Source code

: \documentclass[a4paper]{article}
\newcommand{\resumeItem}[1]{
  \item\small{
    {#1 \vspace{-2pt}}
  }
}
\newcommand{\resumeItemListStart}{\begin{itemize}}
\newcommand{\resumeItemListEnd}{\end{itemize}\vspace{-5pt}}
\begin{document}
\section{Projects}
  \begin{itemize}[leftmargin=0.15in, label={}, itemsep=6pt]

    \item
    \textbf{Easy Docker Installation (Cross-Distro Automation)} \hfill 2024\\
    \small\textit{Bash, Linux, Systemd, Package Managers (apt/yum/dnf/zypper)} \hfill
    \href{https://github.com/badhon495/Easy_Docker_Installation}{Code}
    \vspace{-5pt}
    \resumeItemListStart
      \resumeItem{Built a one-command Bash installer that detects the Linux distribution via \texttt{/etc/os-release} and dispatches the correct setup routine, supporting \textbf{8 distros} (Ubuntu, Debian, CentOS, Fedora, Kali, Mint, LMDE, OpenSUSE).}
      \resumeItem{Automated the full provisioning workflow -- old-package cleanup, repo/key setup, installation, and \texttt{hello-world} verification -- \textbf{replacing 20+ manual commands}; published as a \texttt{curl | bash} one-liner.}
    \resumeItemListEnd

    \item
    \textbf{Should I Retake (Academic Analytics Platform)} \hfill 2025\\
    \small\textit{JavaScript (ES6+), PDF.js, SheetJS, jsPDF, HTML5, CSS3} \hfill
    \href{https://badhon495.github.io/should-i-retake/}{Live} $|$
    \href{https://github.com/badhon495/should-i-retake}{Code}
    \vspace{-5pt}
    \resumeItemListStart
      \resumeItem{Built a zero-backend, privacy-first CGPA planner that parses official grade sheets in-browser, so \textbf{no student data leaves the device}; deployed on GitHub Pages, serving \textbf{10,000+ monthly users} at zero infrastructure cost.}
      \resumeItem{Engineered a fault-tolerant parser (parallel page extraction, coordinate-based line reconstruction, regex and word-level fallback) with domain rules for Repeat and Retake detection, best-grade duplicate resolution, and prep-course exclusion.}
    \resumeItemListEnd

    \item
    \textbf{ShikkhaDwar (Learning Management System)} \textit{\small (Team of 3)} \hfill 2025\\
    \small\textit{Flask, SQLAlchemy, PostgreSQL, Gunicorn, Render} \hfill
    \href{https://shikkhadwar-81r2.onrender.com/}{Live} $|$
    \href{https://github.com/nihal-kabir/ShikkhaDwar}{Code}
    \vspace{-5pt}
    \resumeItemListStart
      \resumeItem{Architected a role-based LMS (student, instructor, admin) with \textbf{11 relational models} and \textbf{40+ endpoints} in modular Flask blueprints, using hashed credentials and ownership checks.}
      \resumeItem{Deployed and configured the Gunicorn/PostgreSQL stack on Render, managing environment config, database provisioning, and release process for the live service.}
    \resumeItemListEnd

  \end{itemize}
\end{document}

----

* **WORK TASK**: Exactly as written above, copy out all the records.

* **REPLY TO THE EXERCISE**:
Source code

: \documentclass[a4paper]{article}
\newcommand{\resumeItem}[1]{
  \item\small{
    {#1 \vspace{-2pt}}
  }
}
\newcommand{\resumeItemListStart}{\begin{itemize}}
\newcommand{\resumeItemListEnd}{\end{itemize}\vspace{-5pt}}
\begin{document}
\section{Projects}
  \begin{itemize}[leftmargin=0.15in, label={}, itemsep=6pt]

    \item
    \textbf{Easy Docker Installation (Cross-Distro Automation)} \hfill 2024\\
    \small\textit{Bash, Linux, Systemd, Package Managers (apt/yum/dnf/zypper)} \hfill
    \href{https://github.com/badhon495/Easy_Docker_Installation}{Code}
    \vspace{-5pt}
    \resumeItemListStart
      \resumeItem{Built a one-command Bash installer that detects the Linux distribution via \texttt{/etc/os-release} and dispatches the correct setup routine, supporting \textbf{8 distros} (Ubuntu, Debian, CentOS, Fedora, Kali, Mint, LMDE, OpenSUSE).}
      \resumeItem{Automated the full provisioning workflow -- old-package cleanup, repo/key setup, installation, and \texttt{hello-world} verification -- \textbf{replacing 20+ manual commands}; published as a \texttt{curl | bash} one-liner.}
    \resumeItemListEnd

    \item
    \textbf{Should I Retake (Academic Analytics Platform)} \hfill 2025\\
    \small\textit{JavaScript (ES6+), PDF.js, SheetJS, jsPDF, HTML5, CSS3} \hfill
    \href{https://badhon495.github.io/should-i-retake/}{Live} $|$
    \href{https://github.com/badhon495/should-i-retake}{Code}
    \vspace{-5pt}
    \resumeItemListStart
      \resumeItem{Built a zero-backend, privacy-first CGPA planner that parses official grade sheets in-browser, so \textbf{no student data leaves the device}; deployed on GitHub Pages, serving \textbf{10,000+ monthly users} at zero infrastructure cost.}
      \resumeItem{Engineered a fault-tolerant parser (parallel page extraction, coordinate-based line reconstruction, regex and word-level fallback) with domain rules for Repeat and Retake detection, best-grade duplicate resolution, and prep-course exclusion.}
    \resumeItemListEnd

    \item
    \textbf{ShikkhaDwar (Learning Management System)} \textit{\small (Team of 3)} \hfill 2025\\
    \small\textit{Flask, SQLAlchemy, PostgreSQL, Gunicorn, Render} \hfill
    \href{https://shikkhadwar-81r2.onrender.com/}{Live} $|$
    \href{https://github.com/nihal-kabir/ShikkhaDwar}{Code}
    \vspace{-5pt}
    \resumeItemListStart
      \resumeItem{Architected a role-based LMS (student, instructor, admin) with \textbf{11 relational models} and \textbf{40+ endpoints} in modular Flask blueprints, using hashed credentials and ownership checks.}
      \resumeItem{Deployed and configured the Gunicorn/PostgreSQL stack on Render, managing environment config, database provisioning, and release process for the live service.}
    \resumeItemListEnd

  \end{itemize}
\end{document}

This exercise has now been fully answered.